Personal information
- Full name: Kristina Elizabeth Fisher
- Date of birth: July 1, 1998 (age 27)
- Height: 5 ft 5 in (1.65 m)
- Position(s): Midfielder

Youth career
- 2012–2013: Florida FC
- 2013–2014: Boca United
- 2014–2015: Albion Hurricanes
- 2015: Orlando City

College career
- Years: Team / Apps / (Gls)
- 2016–2019: Miami Hurricanes / 69 / (12)

Senior career*
- Years: Team / Apps / (Gls)
- 2020–2022: Sporting de Huelva / 68 / (2)

= Kristina Fisher =

American soccer player (born 1998)

Kristina Elizabeth Fisher (born July 1, 1998) is an American former professional soccer player who played for Spanish Liga F club Sporting de Huelva.

==Early life==
Fisher was raised in Jupiter, Florida to Dr.
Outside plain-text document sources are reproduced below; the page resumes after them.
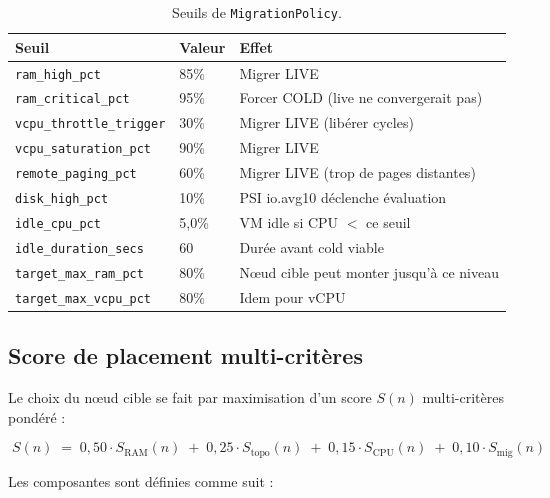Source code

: \begin{table}[H]
\centering
\small
\caption{Seuils de \texttt{MigrationPolicy}.}
\begin{tabular}{llp{7cm}}
\toprule
\textbf{Seuil} & \textbf{Valeur} & \textbf{Effet} \\
\midrule
\texttt{ram\_high\_pct}         & 85\%        & Migrer LIVE \\
\texttt{ram\_critical\_pct}     & 95\%        & Forcer COLD (live ne convergerait pas) \\
\texttt{vcpu\_throttle\_trigger} & 30\%       & Migrer LIVE (libérer cycles) \\
\texttt{vcpu\_saturation\_pct}  & 90\%        & Migrer LIVE \\
\texttt{remote\_paging\_pct}    & 60\%        & Migrer LIVE (trop de pages distantes) \\
\texttt{disk\_high\_pct}        & 10\%        & PSI io.avg10 déclenche évaluation \\
\texttt{idle\_cpu\_pct}         & 5,0\%       & VM idle si CPU $<$ ce seuil \\
\texttt{idle\_duration\_secs}   & 60          & Durée avant cold viable \\
\texttt{target\_max\_ram\_pct}  & 80\%        & Nœud cible peut monter jusqu'à ce niveau \\
\texttt{target\_max\_vcpu\_pct} & 80\%        & Idem pour vCPU \\
\bottomrule
\end{tabular}
\label{tab:migration-seuils}
\end{table}

\subsection{Score de placement multi-critères}

Le choix du nœud cible se fait par maximisation d'un score $S(n)$ multi-critères pondéré :

\begin{equation}
\boxed{\;
S(n) \;=\; 0{,}50 \cdot S_{\text{RAM}}(n) \;+\; 0{,}25 \cdot S_{\text{topo}}(n) \;+\; 0{,}15 \cdot S_{\text{CPU}}(n) \;+\; 0{,}10 \cdot S_{\text{mig}}(n)
\;}
\label{eq:score}
\end{equation}

Les composantes sont définies comme suit :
Kea Apilado Fisher.

==Junior career==
Fisher played in her under-12 and under-13 years for Florida FC, in her under-14 and under 15 years for Boca United, in her under-16 and under-17 years for Albion Hurricanes in Texas, and finally played one season before college for Orlando City at youth level in the Elite Clubs National League (ECNL). In July 2015, she was called-up for ECNL's Nike national training camp.

==College career==
Fisher played four seasons for Miami Hurricanes from 2016 until 2020, playing 69 games and scoring 12 goals. Early in her first season, on August 23, 2016, she was named as NSCAA College Player of the Week, after scoring three goals and having three assists in two matches. She was praised for her excellent performances, playing as a playmaker, but she gave credit to her team. At the end of the 2016 year, she earned All-Freshman Team honors.

==Club career==
In January 2020, Fisher joined Spanish Primera Division club Sporting de Huelva. In July 2020, following five games she played, the club renewed her contract.

==International career==
In February 2013, Fisher was called up to a training camp in Chula Vista, California of the under-15 national team. Four years later, she was called up to a training camp of the under-23 national team, including four friendlies against National Women's Soccer League clubs. A few months later, she was called up to another training camp in Seattle. A few months later, she was called up to a training camp of the under-20 national team in Sunrise, Florida. In March 2018, Fisher was called up to a training camp of the under-23 national team, taking place at University of Portland. During the camp, she made appearances in the matches against Houston Dash and Chicago Red Stars.